What lines in the records below include the word "been"? Return each one.

DATA SUPPLIED START

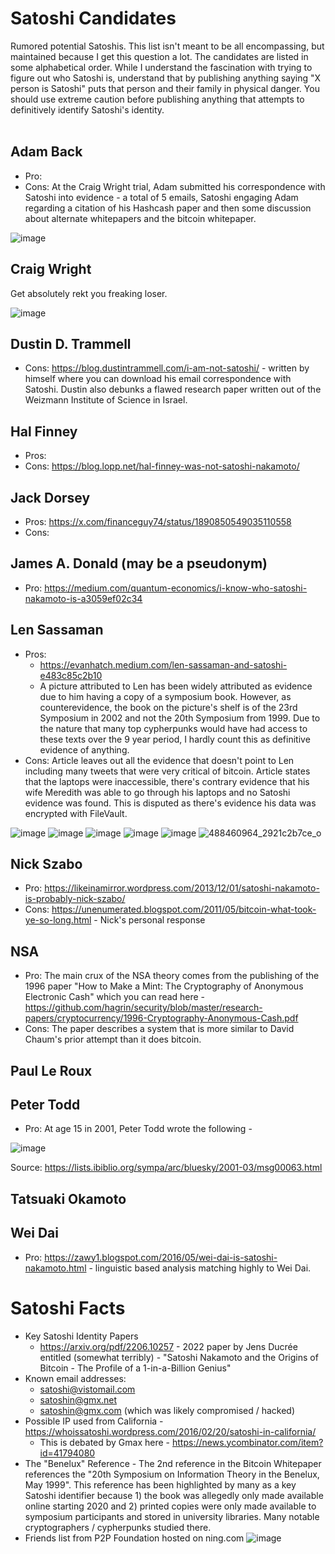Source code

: # Satoshi Candidates

Rumored potential Satoshis. This list isn't meant to be all encompassing, but maintained because I get this question a lot. The candidates are listed in some alphabetical order. While I understand the fascination with trying to figure out who Satoshi is, understand that by publishing anything saying "X person is Satoshi" puts that person and their family in physical danger. You should use extreme caution before publishing anything that attempts to definitively identify Satoshi's identity.<br /><br />

## Adam Back
- Pro:
- Cons: At the Craig Wright trial, Adam submitted his correspondence with Satoshi into evidence - a total of 5 emails, Satoshi engaging Adam regarding a citation of his Hashcash paper and then some discussion about alternate whitepapers and the bitcoin whitepaper.

![image](https://github.com/user-attachments/assets/a47987ec-e683-4bc2-b662-77ce888b9e22)

## Craig Wright

Get absolutely rekt you freaking loser.

![image](https://github.com/user-attachments/assets/eb328f86-db0b-4179-94dc-bc04f650e4ef)

## Dustin D. Trammell

- Cons: https://blog.dustintrammell.com/i-am-not-satoshi/ - written by himself where you can download his email correspondence with Satoshi. Dustin also debunks a flawed research paper written out of the Weizmann Institute of Science in Israel.

## Hal Finney
- Pros:
- Cons: https://blog.lopp.net/hal-finney-was-not-satoshi-nakamoto/

## Jack Dorsey
- Pros: https://x.com/financeguy74/status/1890850549035110558
- Cons: 

## James A. Donald (may be a pseudonym)
- Pro: https://medium.com/quantum-economics/i-know-who-satoshi-nakamoto-is-a3059ef02c34

## Len Sassaman
- Pros:
  - https://evanhatch.medium.com/len-sassaman-and-satoshi-e483c85c2b10
  - A picture attributed to Len has been widely attributed as evidence due to him having a copy of a symposium book. However, as counterevidence, the book on the picture's shelf is of the 23rd Symposium in 2002 and not the 20th Symposium from 1999. Due to the nature that many top cypherpunks would have had access to these texts over the 9 year period, I hardly count this as definitive evidence of anything. 
- Cons: Article leaves out all the evidence that doesn't point to Len including many tweets that were very critical of bitcoin. Article states that the laptops were inaccessible, there's contrary evidence that his wife Meredith was able to go through his laptops and no Satoshi evidence was found. This is disputed as there's evidence his data was encrypted with FileVault.

![image](https://github.com/user-attachments/assets/dd039b18-85bc-4ae6-8fc3-33b2f57502e0)
![image](https://github.com/user-attachments/assets/e4b36eed-2895-456d-a5f1-d0d7dee13f0a)
![image](https://github.com/user-attachments/assets/56f21198-9d7c-4873-bca3-0b6935a135b8)
![image](https://github.com/user-attachments/assets/f9f94798-6d1a-4b40-8501-a8195a24b349)
![image](https://github.com/user-attachments/assets/0700c611-bee7-40f3-9803-39ce3ce4b0df)
![488460964_2921c2b7ce_o](https://github.com/user-attachments/assets/7c2e4917-9fec-417a-9916-a08bfead82ff)

## Nick Szabo
- Pro: https://likeinamirror.wordpress.com/2013/12/01/satoshi-nakamoto-is-probably-nick-szabo/
- Cons: https://unenumerated.blogspot.com/2011/05/bitcoin-what-took-ye-so-long.html - Nick's personal response

## NSA
- Pro: The main crux of the NSA theory comes from the publishing of the 1996 paper "How to Make a Mint: The Cryptography of Anonymous Electronic Cash" which you can read here - https://github.com/hagrin/security/blob/master/research-papers/cryptocurrency/1996-Cryptography-Anonymous-Cash.pdf
- Cons: The paper describes a system that is more similar to David Chaum's prior attempt than it does bitcoin. 

## Paul Le Roux

## Peter Todd

- Pro: At age 15 in 2001, Peter Todd wrote the following - 

![image](https://github.com/user-attachments/assets/6c3288e3-7ee8-43bf-9115-06606420ba18)

Source: https://lists.ibiblio.org/sympa/arc/bluesky/2001-03/msg00063.html

## Tatsuaki Okamoto

## Wei Dai
- Pro: https://zawy1.blogspot.com/2016/05/wei-dai-is-satoshi-nakamoto.html - linguistic based analysis matching highly to Wei Dai.

# Satoshi Facts

- Key Satoshi Identity Papers
  - https://arxiv.org/pdf/2206.10257 - 2022 paper by Jens Ducrée entitled (somewhat terribly) - "Satoshi Nakamoto and the Origins of Bitcoin - The Profile of a 1-in-a-Billion Genius"
- Known email addresses:
  - satoshi@vistomail.com
  - satoshin@gmx.net
  - satoshin@gmx.com (which was likely compromised / hacked)
- Possible IP used from California - https://whoissatoshi.wordpress.com/2016/02/20/satoshi-in-california/
  - This is debated by Gmax here - https://news.ycombinator.com/item?id=41794080
- The "Benelux" Reference - The 2nd reference in the Bitcoin Whitepaper references the "20th Symposium on Information Theory in the Benelux, May 1999". This reference has been highlighted by many as a key Satoshi identifier because 1) the book was allegedly only made available online starting 2020 and 2) printed copies were only made available to symposium participants and stored in university libraries. Many notable cryptographers / cypherpunks studied there. 
- Friends list from P2P Foundation hosted on ning.com
![image](https://github.com/user-attachments/assets/14e2a630-65aa-43ea-be4f-ce26f26fee8e)
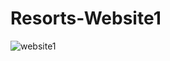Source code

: # Resorts-Website1


![website1](https://user-images.githubusercontent.com/85435045/127738416-8ed673fb-0eff-4f56-a821-00500c89e60d.jpg)




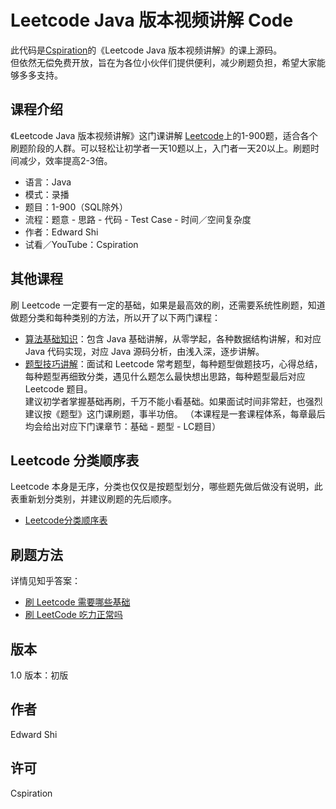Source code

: # Leetcode Java 版本视频讲解 Code

此代码是[Cspiration](https://cspiration.com)的《Leetcode Java 版本视频讲解》的课上源码。  
但依然无偿免费开放，旨在为各位小伙伴们提供便利，减少刷题负担，希望大家能够多多支持。

## 课程介绍

《Leetcode Java 版本视频讲解》这门课讲解 [Leetcode](https://leetcode.com)上的1-900题，适合各个刷题阶段的人群。可以轻松让初学者一天10题以上，入门者一天20以上。刷题时间减少，效率提高2-3倍。

* 语言：Java
* 模式：录播
* 题目：1-900（SQL除外）
* 流程：题意 - 思路 - 代码 - Test Case - 时间／空间复杂度
* 作者：Edward Shi
* 试看／YouTube：Cspiration

## 其他课程

刷 Leetcode 一定要有一定的基础，如果是最高效的刷，还需要系统性刷题，知道做题分类和每种类别的方法，所以开了以下两门课程：  
* [算法基础知识](https://cspiration.com/AlogrithmClass)：包含 Java 基础讲解，从零学起，各种数据结构讲解，和对应 Java 代码实现，对应 Java 源码分析，由浅入深，逐步讲解。
* [题型技巧讲解](https://cspiration.com/AlogrithmClass)：面试和 Leetcode 常考题型，每种题型做题技巧，心得总结，每种题型再细致分类，遇见什么题怎么最快想出思路，每种题型最后对应 Leetcode 题目。  
建议初学者掌握基础再刷，千万不能小看基础。如果面试时间非常赶，也强烈建议按《题型》这门课刷题，事半功倍。 
（本课程是一套课程体系，每章最后均会给出对应下门课章节：基础 - 题型 - LC题目）

## Leetcode 分类顺序表
  
Leetcode 本身是无序，分类也仅仅是按题型划分，哪些题先做后做没有说明，此表重新划分类别，并建议刷题的先后顺序。
* [Leetcode分类顺序表](https://cspiration.com/leetcodeClassification)

## 刷题方法

详情见知乎答案：  
* [刷 Leetcode 需要哪些基础](https://www.zhihu.com/question/30737325/answer/524120016)  
* [刷 LeetCode 吃力正常吗](https://www.zhihu.com/question/31092580/answer/453117660)

## 版本

1.0 版本：初版

## 作者

Edward Shi

## 许可

Cspiration
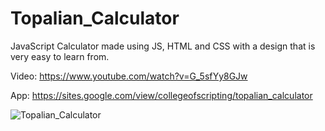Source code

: # Topalian_Calculator
JavaScript Calculator made using JS, HTML and CSS with a design that is very easy to learn from.

Video: https://www.youtube.com/watch?v=G_5sfYy8GJw

App: https://sites.google.com/view/collegeofscripting/topalian_calculator

![Topalian_Calculator](https://pbs.twimg.com/media/F0HQ_4lXgAIMWPV?format=png&name=small)
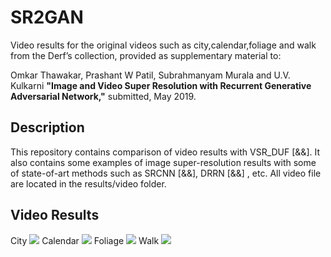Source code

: # SR2GAN
Video results for the original videos such as city,calendar,foliage and walk from the Derf’s collection, provided as supplementary material to:

Omkar Thawakar, Prashant W Patil, Subrahmanyam Murala and U.V. Kulkarni **"Image and Video Super Resolution with Recurrent Generative Adversarial Network,"** submitted, May 2019.

## Description
This repository contains comparison of video results with VSR_DUF [&&]. It also contains some examples of image super-resolution results with some of state-of-art methods such as SRCNN [&&], DRRN [&&] , etc. All video file are located in the results/video folder. 

## Video Results
City
![](results/videos/city.gif)
Calendar
![](results/videos/calendar.gif)
Foliage
![](results/videos/foliage.gif)
Walk
![](results/videos/walk.gif)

DATA SUPPLIED END

▶ [RESPONSE TO THIS EXERCISE]:
  - A picture attributed to Len has been widely attributed as evidence due to him having a copy of a symposium book. However, as counterevidence, the book on the picture's shelf is of the 23rd Symposium in 2002 and not the 20th Symposium from 1999. Due to the nature that many top cypherpunks would have had access to these texts over the 9 year period, I hardly count this as definitive evidence of anything. 
- The "Benelux" Reference - The 2nd reference in the Bitcoin Whitepaper references the "20th Symposium on Information Theory in the Benelux, May 1999". This reference has been highlighted by many as a key Satoshi identifier because 1) the book was allegedly only made available online starting 2020 and 2) printed copies were only made available to symposium participants and stored in university libraries. Many notable cryptographers / cypherpunks studied there. 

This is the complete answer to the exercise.